Question 108: Which of the following is classified as an antispasmodic agent?
- A. Dicyclomine (Correct Answer)
- B. Physostigmine
- C. Tropicamide
- D. None of the options
Explanation: ***Dicyclomine*** - **Dicyclomine** is an **anticholinergic** medication that works by blocking muscarinic receptors, thereby reducing smooth muscle spasm in the gastrointestinal tract. - It is commonly used to treat symptoms of **irritable bowel syndrome (IBS)**, such as abdominal pain and cramping. *Physostigmine* - **Physostigmine** is a **cholinesterase inhibitor** that increases the concentration of acetylcholine at the synaptic cleft. - It is used to treat **anticholinergic poisoning** by reversing the effects of anticholinergic drugs, rather than acting as an antispasmodic itself. *Tropicamide* - **Tropicamide** is an **anticholinergic** agent primarily used as a **mydriatic** (pupil dilator) and **cycloplegic** (paralyzes the ciliary muscle) for ophthalmic examinations. - Its action is localized to the eye and it does not have significant systemic antispasmodic effects. *None of the options* - This option is incorrect because one of the listed medications is indeed classified as an antispasmodic agent. - When "None of the options" appears as a choice, it should only be selected if all other options are clearly incorrect.
Psychiatry
1 questionsWhich of the following develop first during dependence of a substance ?
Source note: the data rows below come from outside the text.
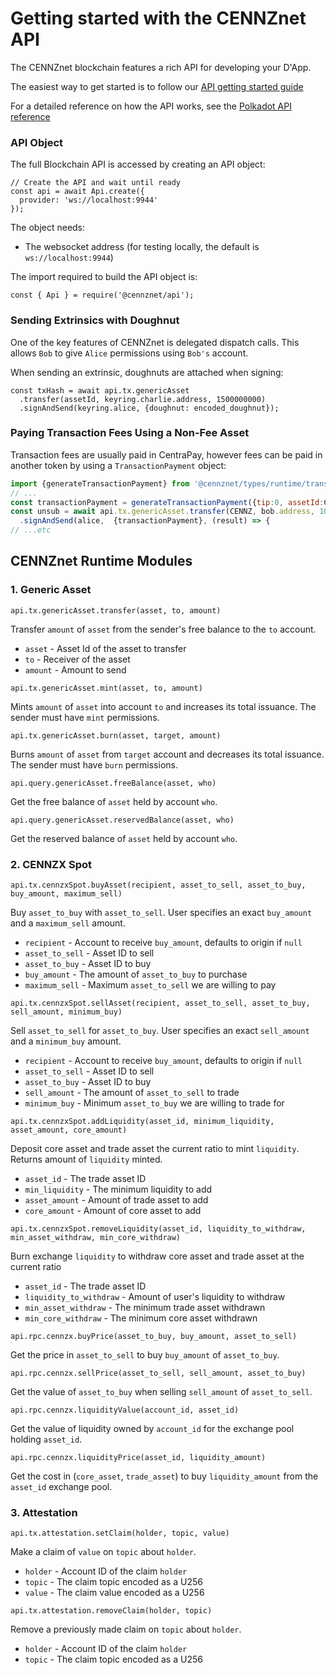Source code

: # Getting started with the CENNZnet API

The CENNZnet blockchain features a rich API for developing your D'App.

The easiest way to get started is to follow our [API getting started guide](Interact-with-CENNZnet--using-the-API)

For a detailed reference on how the API works, see the [Polkadot API reference](https://polkadot.js.org/api/start/)

### API Object
The full Blockchain API is accessed by creating an API object:
```node
// Create the API and wait until ready
const api = await Api.create({
  provider: 'ws://localhost:9944'
});
```
The object needs:
* The websocket address (for testing locally, the default is `ws://localhost:9944`)

The import required to build the API object is:
```node
const { Api } = require('@cennznet/api');
```

### Sending Extrinsics with Doughnut

One of the key features of CENNZnet is delegated dispatch calls. This allows `Bob` to give `Alice` permissions using `Bob's` account.

When sending an extrinsic, doughnuts are attached when signing:

```node
const txHash = await api.tx.genericAsset
  .transfer(assetId, keyring.charlie.address, 1500000000)
  .signAndSend(keyring.alice, {doughnut: encoded_doughnut});
```

### Paying Transaction Fees Using a Non-Fee Asset

Transaction fees are usually paid in CentraPay, however fees can be paid in another token by using a `TransactionPayment` object:

```js
import {generateTransactionPayment} from '@cennznet/types/runtime/transaction-payment/TransactionPayment';
// ...
const transactionPayment = generateTransactionPayment({tip:0, assetId:CENNZ, maxPayment});
const unsub = await api.tx.genericAsset.transfer(CENNZ, bob.address, 10000)
  .signAndSend(alice,  {transactionPayment}, (result) => {
// ...etc
```

## CENNZnet Runtime Modules

### 1. Generic Asset

```node
api.tx.genericAsset.transfer(asset, to, amount)
```
Transfer `amount` of `asset` from the sender's free balance to the `to` account.

* `asset` - Asset Id of the asset to transfer
* `to` - Receiver of the asset
* `amount` - Amount to send

```node
api.tx.genericAsset.mint(asset, to, amount)
```
Mints `amount` of `asset` into account `to` and increases its total issuance. The sender must have `mint` permissions.

```node
api.tx.genericAsset.burn(asset, target, amount)
```
Burns `amount` of `asset` from `target` account and decreases its total issuance. The sender must have `burn` permissions.

```node
api.query.genericAsset.freeBalance(asset, who)
```
Get the free balance of `asset` held by account `who`.

```node
api.query.genericAsset.reservedBalance(asset, who)
```
Get the reserved balance of `asset` held by account `who`.

### 2. CENNZX Spot

```node
api.tx.cennzxSpot.buyAsset(recipient, asset_to_sell, asset_to_buy, buy_amount, maximum_sell)
```
Buy `asset_to_buy` with `asset_to_sell`. User specifies an exact `buy_amount` and a `maximum_sell` amount.

* `recipient` - Account to receive `buy_amount`, defaults to origin if `null`
* `asset_to_sell` - Asset ID to sell
* `asset_to_buy` - Asset ID to buy
* `buy_amount` - The amount of `asset_to_buy` to purchase
* `maximum_sell` - Maximum `asset_to_sell` we are willing to pay

```node
api.tx.cennzxSpot.sellAsset(recipient, asset_to_sell, asset_to_buy, sell_amount, minimum_buy)
```
Sell `asset_to_sell` for `asset_to_buy`. User specifies an exact `sell_amount` and a `minimum_buy` amount.

* `recipient` - Account to receive `buy_amount`, defaults to origin if `null`
* `asset_to_sell` - Asset ID to sell
* `asset_to_buy` - Asset ID to buy
* `sell_amount` - The amount of `asset_to_sell` to trade
* `minimum_buy` - Minimum `asset_to_buy` we are willing to trade for

```node
api.tx.cennzxSpot.addLiquidity(asset_id, minimum_liquidity, asset_amount, core_amount)
```
Deposit core asset and trade asset the current ratio to mint `liquidity`.
Returns amount of `liquidity` minted.

* `asset_id` - The trade asset ID
* `min_liquidity` - The minimum liquidity to add
* `asset_amount` - Amount of trade asset to add
* `core_amount` - Amount of core asset to add

```node
api.tx.cennzxSpot.removeLiquidity(asset_id, liquidity_to_withdraw, min_asset_withdraw, min_core_withdraw)
```
Burn exchange `liquidity` to withdraw core asset and trade asset at the current ratio

* `asset_id` - The trade asset ID
* `liquidity_to_withdraw` - Amount of user's liquidity to withdraw
* `min_asset_withdraw` - The minimum trade asset withdrawn
* `min_core_withdraw` - The minimum core asset withdrawn

```node
api.rpc.cennzx.buyPrice(asset_to_buy, buy_amount, asset_to_sell)
```
Get the price in `asset_to_sell` to buy `buy_amount` of `asset_to_buy`.

```node
api.rpc.cennzx.sellPrice(asset_to_sell, sell_amount, asset_to_buy)
```
Get the value of `asset_to_buy` when selling `sell_amount` of `asset_to_sell`.

```node
api.rpc.cennzx.liquidityValue(account_id, asset_id)
```
Get the value of liquidity owned by `account_id` for the exchange pool holding `asset_id`.

```node
api.rpc.cennzx.liquidityPrice(asset_id, liquidity_amount)
```
Get the cost in (`core_asset`, `trade_asset`) to buy `liquidity_amount` from the `asset_id` exchange pool.

### 3. Attestation

```node
api.tx.attestation.setClaim(holder, topic, value)
```
Make a claim of `value` on `topic` about `holder`.

* `holder` - Account ID of the claim `holder`
* `topic` - The claim topic encoded as a U256
* `value` - The claim value encoded as a U256

```node
api.tx.attestation.removeClaim(holder, topic)
```
Remove a previously made claim on `topic` about `holder`.

* `holder` - Account ID of the claim `holder`
* `topic` - The claim topic encoded as a U256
NEET-PG 2013 - Psychiatry NEET-PG Practice Questions and MCQs
Question 101: Which of the following develop first during dependence of a substance ?
- A. Tolerance
- B. Physical dependence
- C. Psychological dependence (Correct Answer)
- D. Withdrawal symptoms
Explanation: ***Psychological dependence*** - **Psychological dependence** often develops first, characterized by an emotional need for the substance to experience pleasure or avoid discomfort. - This involves a strong **craving** and compulsive drug-seeking behavior despite negative consequences, driven by the substance's effect on brain reward pathways. *Tolerance* - **Tolerance** means that increasing doses of the substance are required to achieve the same effect previously achieved with lower doses. - While it often develops early in substance use, the initial "need" to use the substance is often psychological before physiological adaptations occur. *Physical dependence* - **Physical dependence** describes the body's physiological adaptation to the substance, leading to withdrawal symptoms if use is stopped or reduced. - It typically develops after consistent, prolonged use and is usually preceded by psychological dependence and often tolerance. *Withdrawal symptoms* - **Withdrawal symptoms** are the physiological and psychological signs that occur when a dependent person stops or drastically reduces their substance intake. - These are a direct manifestation of physical dependence and thus develop once physical dependence has been established.